[WORK ITEM] Your task is to gather the lines below that hold the string "Breaking".

=== Section Start ===

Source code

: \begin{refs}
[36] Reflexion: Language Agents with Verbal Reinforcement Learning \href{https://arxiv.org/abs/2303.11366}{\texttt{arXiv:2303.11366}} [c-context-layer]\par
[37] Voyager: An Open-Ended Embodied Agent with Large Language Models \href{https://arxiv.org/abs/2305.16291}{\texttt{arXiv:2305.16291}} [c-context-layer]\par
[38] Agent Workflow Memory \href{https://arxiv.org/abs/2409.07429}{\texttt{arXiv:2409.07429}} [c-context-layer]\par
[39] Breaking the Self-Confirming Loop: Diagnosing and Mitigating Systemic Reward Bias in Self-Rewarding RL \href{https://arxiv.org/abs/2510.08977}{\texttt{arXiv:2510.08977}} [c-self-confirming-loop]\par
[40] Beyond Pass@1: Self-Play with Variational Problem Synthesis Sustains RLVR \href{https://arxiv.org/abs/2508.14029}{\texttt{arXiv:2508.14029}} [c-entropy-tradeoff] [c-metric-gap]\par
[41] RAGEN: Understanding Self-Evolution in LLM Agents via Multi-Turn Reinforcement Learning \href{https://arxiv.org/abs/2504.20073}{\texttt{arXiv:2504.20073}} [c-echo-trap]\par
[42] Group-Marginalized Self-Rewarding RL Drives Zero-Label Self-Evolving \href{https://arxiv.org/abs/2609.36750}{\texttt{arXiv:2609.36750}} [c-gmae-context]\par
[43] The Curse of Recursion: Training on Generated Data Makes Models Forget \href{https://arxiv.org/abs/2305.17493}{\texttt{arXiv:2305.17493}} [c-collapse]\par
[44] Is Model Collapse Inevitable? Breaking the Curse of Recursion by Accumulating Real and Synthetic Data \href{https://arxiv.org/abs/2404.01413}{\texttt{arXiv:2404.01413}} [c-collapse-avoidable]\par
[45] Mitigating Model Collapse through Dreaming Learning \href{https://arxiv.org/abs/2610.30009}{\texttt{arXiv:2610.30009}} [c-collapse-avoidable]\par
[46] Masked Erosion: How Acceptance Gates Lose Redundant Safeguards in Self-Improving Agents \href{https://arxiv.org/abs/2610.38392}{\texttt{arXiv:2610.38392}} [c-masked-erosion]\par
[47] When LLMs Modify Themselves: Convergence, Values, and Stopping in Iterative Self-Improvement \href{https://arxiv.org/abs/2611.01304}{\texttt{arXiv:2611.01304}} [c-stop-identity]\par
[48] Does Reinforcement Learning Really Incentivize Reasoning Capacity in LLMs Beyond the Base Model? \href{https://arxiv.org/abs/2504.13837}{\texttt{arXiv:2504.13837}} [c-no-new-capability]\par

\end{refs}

=== Section End ===

[ANSWER TO THE PROBLEM]
[39] Breaking the Self-Confirming Loop: Diagnosing and Mitigating Systemic Reward Bias in Self-Rewarding RL \href{https://arxiv.org/abs/2510.08977}{\texttt{arXiv:2510.08977}} [c-self-confirming-loop]\par
[44] Is Model Collapse Inevitable? Breaking the Curse of Recursion by Accumulating Real and Synthetic Data \href{https://arxiv.org/abs/2404.01413}{\texttt{arXiv:2404.01413}} [c-collapse-avoidable]\par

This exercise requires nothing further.